This task calls for the lines below starting at the one containing "calculating string similarities" and ending at the one containing "The outer loop", repeated exactly with both ends kept and pictures left out.

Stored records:
-- Opening Marker --

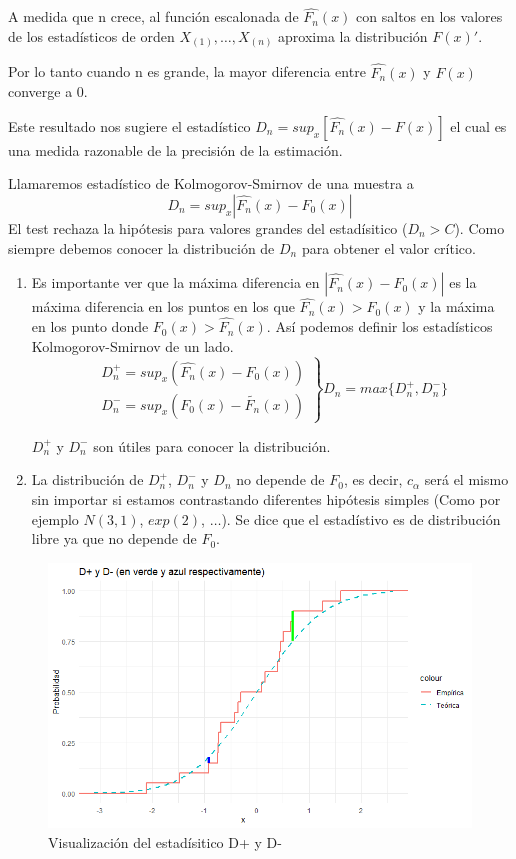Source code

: A medida que n crece, al función escalonada de $\widehat{F_n}(x)$ con saltos en los valores de los estadísticos de orden $X_{(1)},\dots,X_{(n)}$ aproxima la distribución $F(x)'$.  %

Por lo tanto cuando n es grande, la mayor diferencia entre $\widehat{F_n}(x)$ y $F(x)$ converge a 0.

Este resultado nos sugiere el estadístico $D_n=sup_x[\widehat{F_n}(x)-F(x)]$ el cual es una medida razonable de la precisión de la estimación.

Llamaremos estadístico de Kolmogorov-Smirnov de una muestra a
\[
    D_n=sup_x|\widehat{F_n}(x)-F_0(x)|
\]
El test rechaza la hipótesis para valores grandes del estadísitico ($D_n>C$).
Como siempre debemos conocer la distribución de $D_n$ para obtener el valor crítico.

\begin{enumerate}
    \item Es importante ver que la máxima diferencia en $|\widehat{F_n}(x)-F_0(x)|$ es la máxima 
    diferencia en los puntos en los que $\widehat{F_n}(x)>F_0(x)$ y la máxima en los punto donde $F_0(x)>\widehat{F_n}(x)$. 
    Así podemos definir los estadísticos Kolmogorov-Smirnov de un lado.
    \[
        \left.\begin{matrix}
                D_n^+=sup_x(\widehat{F_n}(x)-F_0(x)) \\
                D_n^-=sup_x(F_0(x)-\widetilde{F_n}(x))
        \end{matrix}\right\}
        D_n=max\{D_n^+,D_n^-\}
    \]
            
    $D_n^+$ y $D_n^-$ son útiles para conocer la distribución.

    \item La distribución de $D_n^+$, $D_n^-$ y $D_n$ no depende de $F_0$, es decir, $c_\alpha$ será el mismo sin importar si estamos contrastando diferentes hipótesis simples (Como por ejemplo $N(3,1)$, $exp(2)$, $\dots$). Se dice que el estadístivo es de distribución libre ya que no depende de $F_0$.
\end{enumerate}

\begin{figure}[h!]
    \centering
    \includegraphics[width=\textwidth]{assets/Tema4/EjemploD.png}
    \caption{Visualización del estadísitico D+ y D-}
    \label{fig:Dplus_Dminus}
\end{figure}

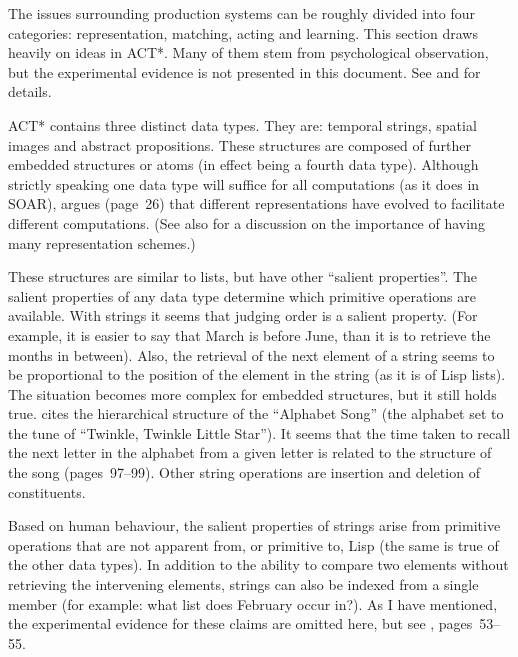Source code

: \label{issue}%

The issues surrounding production systems can be roughly divided into
four categories: representation, matching, acting and learning.  This
section draws heavily on ideas in ACT*.  Many of them stem from
psychological observation, but the experimental evidence is not
presented in this document. See  and 
for details.


ACT* contains three distinct data types. They are: temporal strings,
spatial images and abstract propositions.   These structures are
composed of further embedded structures or atoms (in effect being a
fourth data type).  Although strictly speaking one data type will
suffice for all computations (as it does in SOAR), 
argues (page~26) that different representations have evolved to
facilitate different computations.  (See also  for a
discussion on the importance of having many representation schemes.)

 These structures are similar to lists, but
have other ``salient properties''.  The salient properties of any data
type determine which primitive operations are available. With strings
it seems that judging order is a salient property. (For example, it is
easier to say that March is before June, than it is to retrieve the
months in between).  Also, the retrieval of the next element of a
string seems to be proportional to the position of the element in the
string (as it is of Lisp lists). The situation becomes more complex
for embedded structures, but it still holds true.  
cites the hierarchical structure of the ``Alphabet Song'' (the
alphabet set to the tune of ``Twinkle, Twinkle Little Star''). It
seems that the time taken to recall the next letter in the alphabet
from a given letter is related to the structure of the song
(pages~97--99). Other string operations are insertion and deletion of
constituents.

Based on human behaviour, the salient properties of strings arise from
primitive operations that are not apparent from, or primitive to, Lisp
(the same is true of the other data types). In addition to the ability
to compare two elements without retrieving the intervening elements,
strings can also be indexed from a single member (for example: what
list does February occur in?).  As I have mentioned, the experimental
evidence for these claims are omitted here, but see ,
pages~53--55.

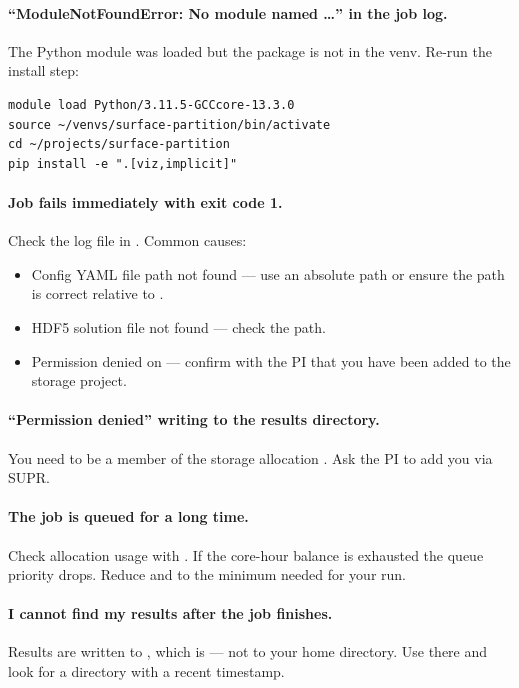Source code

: \documentclass[11pt,a4paper]{article}
\begin{document}
\paragraph{``ModuleNotFoundError: No module named \ldots'' in the job log.}
The Python module was loaded but the package is not in the venv.
Re-run the install step:
\begin{lstlisting}[style=shell]
module load Python/3.11.5-GCCcore-13.3.0
source ~/venvs/surface-partition/bin/activate
cd ~/projects/surface-partition
pip install -e ".[viz,implicit]"
\end{lstlisting}

\paragraph{Job fails immediately with exit code 1.}
Check the  log file in .  Common causes:
\begin{itemize}[leftmargin=1.5em]
  \item Config YAML file path not found --- use an absolute path or ensure
        the path is correct relative to .
  \item HDF5 solution file not found --- check the  path.
  \item Permission denied on  --- confirm with
        the PI that you have been added to the storage project.
\end{itemize}

\paragraph{``Permission denied'' writing to the results directory.}
You need to be a member of the storage allocation
.  Ask the PI to add you via SUPR.

\paragraph{The job is queued for a long time.}
Check allocation usage with .  If the core-hour balance is
exhausted the queue priority drops.  Reduce  and 
to the minimum needed for your run.

\paragraph{I cannot find my results after the job finishes.}
Results are written to , which is
 ---
not to your home directory.  Use  there and look for a
 directory with a recent timestamp.
\end{document}
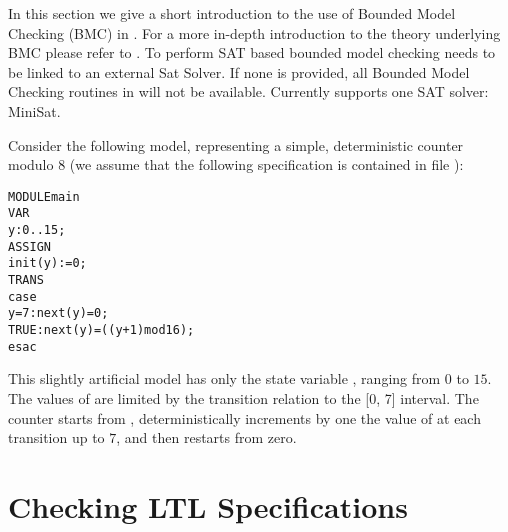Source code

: In this section we give a short introduction to the use of Bounded Model
Checking (BMC) in \nusmv. For a more in-depth 
introduction to the theory underlying BMC please refer to \cite{BCCZ99}.
%
To perform SAT based bounded model checking \nusmv needs to be linked
to an external Sat Solver. If none is provided, all Bounded Model
Checking routines in \nusmv will not be available. Currently
\nusmv supports one SAT solver: MiniSat.


Consider the following model, representing a simple, deterministic
counter modulo $8$ (we assume that the following specification is
contained in file ):
\begin{alltt}
MODULE main
VAR 
  y : 0..15;
ASSIGN 
  init(y) := 0;
TRANS
  case
     y = 7 :  next(y) = 0; 
     TRUE  :  next(y) = ((y + 1) mod 16);
  esac
\end{alltt}

This slightly artificial model has only the state variable , ranging
from $0$ to $15$. The values of  are limited by the transition relation
to the [0, 7] interval. The counter starts from , deterministically
increments by one the value of  at each transition up to $7$, and then
restarts from zero. 

\section{Checking LTL Specifications}
\label{Checking LTL Specifications}


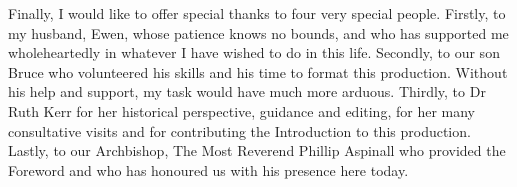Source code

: \balance
Finally, I would like to offer special thanks to four very special people. Firstly, to my husband, Ewen, whose patience knows no bounds, and who has supported me wholeheartedly in whatever I have wished to do in this life. Secondly, to our son Bruce who volunteered his skills and his time to format this production. Without his help and support, my task would have much more arduous. Thirdly, to Dr Ruth Kerr for her historical perspective, guidance and editing, for her many consultative visits and for contributing the Introduction to this production. Lastly, to our Archbishop, The Most Reverend Phillip Aspinall who provided the Foreword and who has honoured us with his presence here today.

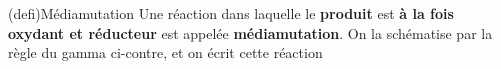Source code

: \documentclass[../../main/main.tex]{subfiles}
\begin{document}
\begin{tcb*}[sidebyside, righthand ratio=.3](defi){Médiamutation}
	Une réaction dans laquelle le \textbf{produit} est \textbf{à la fois oxydant
		et réducteur} est appelée \textbf{médiamutation}. On la schématise par la
	règle du gamma ci-contre, et on écrit cette réaction
	\psw{
		\[
			\ce{A + B = 2C}
		\]
	}
	\vspace{-15pt}
	\tcblower
	\begin{center}
	\end{center}
\end{tcb*}
\end{document}
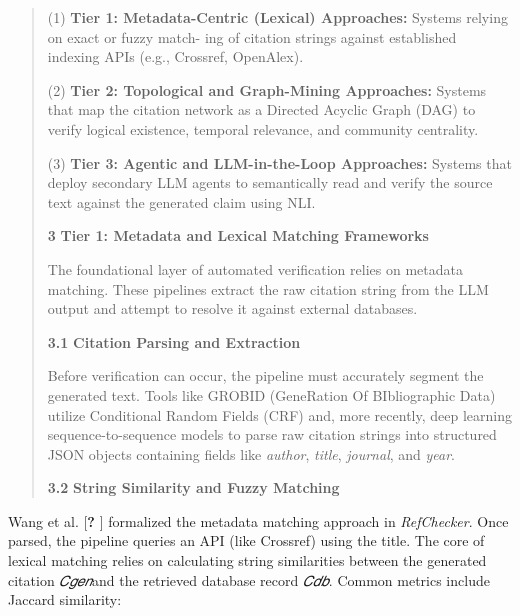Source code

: \documentclass[
]{article}
\begin{document}
\begin{quote}
(1) \textbf{Tier 1: Metadata-Centric (Lexical) Approaches:} Systems
relying on exact or fuzzy match- ing of citation strings against
established indexing APIs (e.g., Crossref, OpenAlex).

(2) \textbf{Tier 2: Topological and Graph-Mining Approaches:} Systems
that map the citation network as a Directed Acyclic Graph (DAG) to
verify logical existence, temporal relevance, and community centrality.

(3) \textbf{Tier 3: Agentic and LLM-in-the-Loop Approaches:} Systems
that deploy secondary LLM agents to semantically read and verify the
source text against the generated claim using NLI.

\textbf{3} \textbf{Tier 1: Metadata and Lexical Matching Frameworks}

The foundational layer of automated verification relies on metadata
matching. These pipelines extract the raw citation string from the LLM
output and attempt to resolve it against external databases.

\textbf{3.1} \textbf{Citation Parsing and Extraction}

Before verification can occur, the pipeline must accurately segment the
generated text. Tools like GROBID (GeneRation Of BIbliographic Data)
utilize Conditional Random Fields (CRF) and, more recently, deep
learning sequence-to-sequence models to parse raw citation strings into
structured JSON objects containing fields like \emph{author},
\emph{title}, \emph{journal}, and \emph{year}.

\textbf{3.2} \textbf{String Similarity and Fuzzy Matching}
\end{quote}

Wang et al. {[}\textbf{?} {]} formalized the metadata matching approach
in \emph{RefChecker}. Once parsed, the pipeline queries an API (like
Crossref) using the title. The core of lexical matching relies on
calculating string similarities between the generated citation
\emph{𝐶𝑔𝑒𝑛}and the retrieved database record \emph{𝐶𝑑𝑏}. Common metrics
include Jaccard similarity:
\end{document}
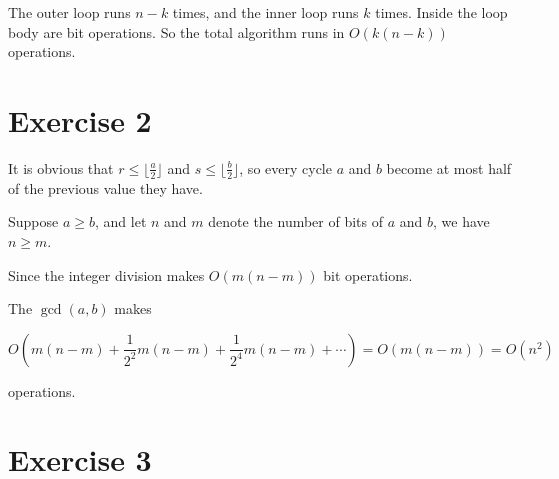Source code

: \documentclass[
]{article}
\newenvironment{Shaded}{\begin{snugshade}}{\end{snugshade}}
\newcommand{\CommentTok}[1]{\textcolor[rgb]{0.56,0.35,0.01}{\textit{#1}}}
\newcommand{\ControlFlowTok}[1]{\textcolor[rgb]{0.13,0.29,0.53}{\textbf{#1}}}
\newcommand{\DecValTok}[1]{\textcolor[rgb]{0.00,0.00,0.81}{#1}}
\newcommand{\KeywordTok}[1]{\textcolor[rgb]{0.13,0.29,0.53}{\textbf{#1}}}
\newcommand{\NormalTok}[1]{#1}
\newcommand{\OperatorTok}[1]{\textcolor[rgb]{0.81,0.36,0.00}{\textbf{#1}}}
\begin{document}
The outer loop runs \(n-k\) times, and the inner loop runs \(k\) times.
Inside the loop body are bit operations. So the total algorithm runs in
\(O(k(n−k))\) operations.

\hypertarget{exercise-2}{%
\section{Exercise 2}\label{exercise-2}}

\begin{Shaded}
\end{Shaded}

It is obvious that \(r\le\lfloor\frac{a}{2}\rfloor\) and
\(s\le\lfloor\frac{b}{2}\rfloor\), so every cycle \(a\) and \(b\) become
at most half of the previous value they have.

Suppose \(a\ge b\), and let \(n\) and \(m\) denote the number of bits of
\(a\) and \(b\), we have \(n\ge m\).

Since the integer division makes \(O(m(n-m))\) bit operations.

The \(\gcd(a,b)\) makes

\[O(m(n-m)+\frac{1}{2^2}m(n-m)+\frac{1}{2^4}m(n-m)+\cdots)=O(m(n-m))=O(n^2)\]

operations.

\hypertarget{exercise-3}{%
\section{Exercise 3}\label{exercise-3}}
\end{document}
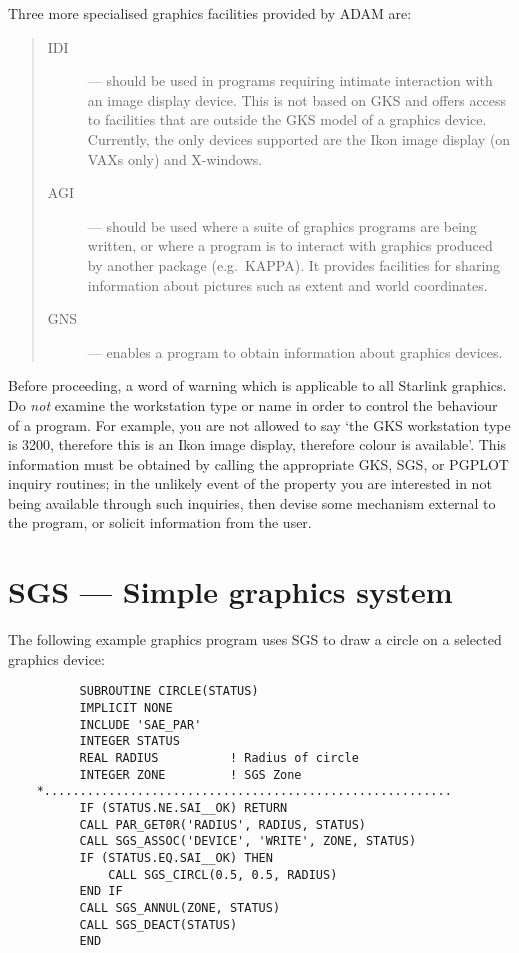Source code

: Three more specialised graphics facilities provided by ADAM are:

\begin{quote}
\begin{description}

\item [IDI] --- should be used in programs requiring intimate interaction with
an image display device.
This is not based on GKS and offers access to facilities that are outside the
GKS model of a graphics device.
Currently, the only devices supported are the Ikon image display (on VAXs
only) and X-windows.

\item [AGI] --- should be used where a suite of graphics programs are being
written, or where a program is to interact with graphics produced by another
package (e.g.\ KAPPA).
It provides facilities for sharing information about pictures such as extent
and world coordinates.

\item [GNS] --- enables a program to obtain information about graphics devices.

\end{description}
\end{quote}

Before proceeding, a word of warning which is applicable to all Starlink
graphics.
Do {\em not} examine the workstation type or name in order to control the
behaviour of a program.
For example, you are not allowed to say `the GKS workstation type is 3200,
therefore this is an Ikon image display, therefore colour is available'.
This information must be obtained by calling the appropriate GKS, SGS, or
\mbox{PGPLOT} inquiry routines;  in the unlikely event of the property you are
interested in not being available through such inquiries, then devise some
mechanism external to the program, or solicit information from the user.

\section{SGS --- Simple graphics system}
\label{S_sgsgks}

The following example graphics program uses SGS to draw a circle on a selected
graphics device:

\begin{small}
\begin{verbatim}
          SUBROUTINE CIRCLE(STATUS)
          IMPLICIT NONE
          INCLUDE 'SAE_PAR'
          INTEGER STATUS
          REAL RADIUS          ! Radius of circle
          INTEGER ZONE         ! SGS Zone
    *.........................................................
          IF (STATUS.NE.SAI__OK) RETURN
          CALL PAR_GET0R('RADIUS', RADIUS, STATUS)
          CALL SGS_ASSOC('DEVICE', 'WRITE', ZONE, STATUS)
          IF (STATUS.EQ.SAI__OK) THEN
              CALL SGS_CIRCL(0.5, 0.5, RADIUS)
          END IF
          CALL SGS_ANNUL(ZONE, STATUS)
          CALL SGS_DEACT(STATUS)
          END
\end{verbatim}
\end{small}

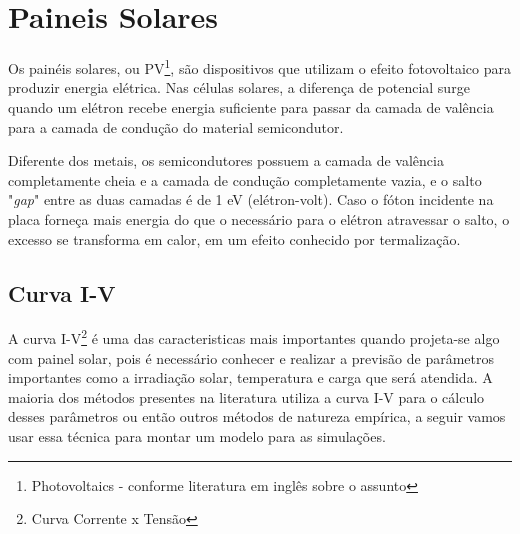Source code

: 
\section{Paineis Solares}
Os painéis solares, ou PV\footnote{Photovoltaics - conforme literatura em inglês sobre o assunto}, são dispositivos que utilizam o efeito fotovoltaico para produzir energia elétrica. Nas células solares, a diferença de potencial surge quando um elétron recebe energia suficiente para passar da camada de valência para a camada de condução do material semicondutor.

Diferente dos metais, os semicondutores possuem a camada de valência completamente cheia e a camada de condução completamente vazia, e o salto "\textit{gap}" entre as duas camadas é de 1 eV (elétron-volt). Caso o fóton incidente na placa forneça mais energia do que o necessário para o elétron atravessar o salto, o excesso se transforma em calor, em um efeito conhecido por termalização.

\subsection*{Curva I-V}
A curva I-V\footnote{Curva Corrente x Tensão} é uma das caracteristicas mais importantes quando projeta-se algo com painel solar, pois é necessário conhecer e realizar a previsão de parâmetros importantes como a irradiação solar, temperatura e carga que será atendida. A maioria dos métodos presentes na literatura utiliza a curva I-V para o cálculo desses parâmetros ou então outros métodos de natureza empírica, a seguir vamos usar essa técnica\cite{pv_datasheet} para montar um modelo para as simulações.

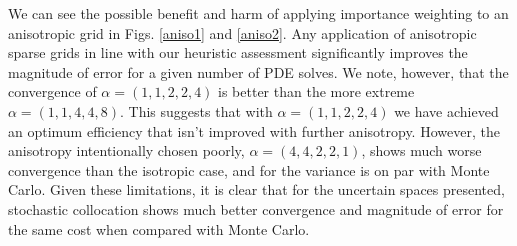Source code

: \documentclass{anstrans} \usepackage{amsmath} \usepackage{amssymb}
\begin{document}
We can see the possible benefit and harm of applying importance weighting to an anisotropic grid in Figs.
\ref{aniso1} and \ref{aniso2}.  Any application of anisotropic sparse grids in line with our heuristic
assessment significantly improves the magnitude of error for a given number of PDE solves.  We note, however,
that the convergence of $\alpha=(1,1,2,2,4)$ is better than the more extreme $\alpha=(1,1,4,4,8)$.  This
suggests that with $\alpha=(1,1,2,2,4)$ we have achieved an optimum efficiency that isn't improved with
further anisotropy.  However, the anisotropy intentionally chosen poorly, $\alpha=(4,4,2,2,1)$, shows much
worse convergence than the isotropic case, and for the variance is on par with Monte Carlo.  Given these
limitations, it is clear that for the uncertain spaces presented, stochastic collocation shows much better
convergence and magnitude of error for the same cost when compared with Monte Carlo. 

%
%

{}  
\end{document}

-- Closing Marker --

REPLY TO THE EXERCISE:
calculating string similarities between the generated citation
\emph{𝐶𝑔𝑒𝑛}and the retrieved database record \emph{𝐶𝑑𝑏}. Common metrics
include Jaccard similarity:
\end{document}
Source code

: \documentclass[
]{article}
\newenvironment{Shaded}{\begin{snugshade}}{\end{snugshade}}
\newcommand{\CommentTok}[1]{\textcolor[rgb]{0.56,0.35,0.01}{\textit{#1}}}
\newcommand{\ControlFlowTok}[1]{\textcolor[rgb]{0.13,0.29,0.53}{\textbf{#1}}}
\newcommand{\DecValTok}[1]{\textcolor[rgb]{0.00,0.00,0.81}{#1}}
\newcommand{\KeywordTok}[1]{\textcolor[rgb]{0.13,0.29,0.53}{\textbf{#1}}}
\newcommand{\NormalTok}[1]{#1}
\newcommand{\OperatorTok}[1]{\textcolor[rgb]{0.81,0.36,0.00}{\textbf{#1}}}
\begin{document}
The outer loop runs \(n-k\) times, and the inner loop runs \(k\) times.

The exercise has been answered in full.